Vita dura anche per gli animali, nei territori colpiti dall’ondata di maltempo che si è abbattuta sulla Sicilia. I volontari dell’Ente nazionale protezione animali hanno recuperato e messo in sicurezza oltre 100 tra cani e gatti in pericolo, tra cui diversi cuccioli, nelle province di Catania e Siracusa, ma migliaia di randagi sono ancora in balia delle intemperie. Nelle zone di Acireale, San Gregorio, Zafferana e Milo Enpa sta supportando i volontari del territorio inviando mangime, cuccette, casette per cani e gatti, coperte e pile, ma anche materiali per sistemare tettoie e recinzioni, fondamentali per tenere gli animali riparati.

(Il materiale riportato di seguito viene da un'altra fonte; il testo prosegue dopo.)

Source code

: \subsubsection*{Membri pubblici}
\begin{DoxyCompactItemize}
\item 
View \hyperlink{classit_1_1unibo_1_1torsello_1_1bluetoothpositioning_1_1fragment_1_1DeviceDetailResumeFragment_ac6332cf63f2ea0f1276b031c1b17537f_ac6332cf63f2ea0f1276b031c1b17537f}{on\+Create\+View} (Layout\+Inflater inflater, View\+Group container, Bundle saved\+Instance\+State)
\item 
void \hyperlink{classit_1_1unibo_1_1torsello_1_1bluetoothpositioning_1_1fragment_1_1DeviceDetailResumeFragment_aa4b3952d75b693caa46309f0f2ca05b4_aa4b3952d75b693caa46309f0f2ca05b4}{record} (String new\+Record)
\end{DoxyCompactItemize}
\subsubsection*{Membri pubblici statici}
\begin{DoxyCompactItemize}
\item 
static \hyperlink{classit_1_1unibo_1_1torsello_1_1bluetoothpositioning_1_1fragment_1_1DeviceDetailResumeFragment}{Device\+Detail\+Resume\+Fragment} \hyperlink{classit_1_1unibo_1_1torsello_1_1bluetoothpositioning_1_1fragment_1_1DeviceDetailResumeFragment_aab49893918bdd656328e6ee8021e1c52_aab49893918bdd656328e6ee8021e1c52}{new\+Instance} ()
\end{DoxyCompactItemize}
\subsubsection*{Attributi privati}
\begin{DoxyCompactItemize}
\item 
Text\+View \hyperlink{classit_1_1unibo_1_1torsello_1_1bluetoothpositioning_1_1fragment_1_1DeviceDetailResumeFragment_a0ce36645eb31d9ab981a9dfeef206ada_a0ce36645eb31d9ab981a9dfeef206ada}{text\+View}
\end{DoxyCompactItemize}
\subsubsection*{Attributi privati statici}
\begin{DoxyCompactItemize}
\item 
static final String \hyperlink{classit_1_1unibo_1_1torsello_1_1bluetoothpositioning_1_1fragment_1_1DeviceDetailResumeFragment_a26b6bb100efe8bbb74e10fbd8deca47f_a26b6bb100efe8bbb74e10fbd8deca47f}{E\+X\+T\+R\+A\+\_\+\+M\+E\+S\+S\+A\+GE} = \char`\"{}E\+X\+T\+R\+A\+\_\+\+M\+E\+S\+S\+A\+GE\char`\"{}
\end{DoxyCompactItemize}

Auto sommersa sotto gli “archi della Marina”, nei pressi della pescheria di Catania

“Sono moltissime, purtroppo, le colonie e i rifugi colpiti ed è lotta contro il tempo per recuperarli”, spiegano dall’Enpa. A Catania, i volontari sono riusciti a salvare una mamma e la sua cucciolata appena nata finiti nell’acqua. “Cerchiamo di fare tutto il possibile – affermano Stefania e Viviana, volontarie Enpa – ma dalle nostre parti il territorio è pieno di randagi, alcuni riescono a trovare riparo ma in tanti non ce l’hanno fatta. Uscendo per fare i recuperi ho incontrato tanti cani morti e tantissimi uccelli a terra. Abbiamo recuperato numerose cucciolate e le abbiamo portate al sicuro. Siamo riuscite a salvare anche dei maremmani completamente zuppi, spaventati e feriti. Anche le colonie dei gatti sono molto provate. In alcuni casi è rimasto davvero poco. Abbiamo portato i felini all’asciutto e li terremo al sicuro fin quando non sarà passato tutto”. “Il lavoro che i nostri volontari stanno facendo in queste ore – afferma Carla Rocchi, presidente Enpa – è formidabile. Ci arrivano da Siracusa in queste ultime ore notizie molto preoccupanti, speriamo di riuscire ad intervenire per salvare più vite possibile. L’Enpa farà tutto il possibile per non lasciare da soli gli animali di questa isola così complicata e i numerosi volontari che si stanno adoperando con tutti i mezzi”.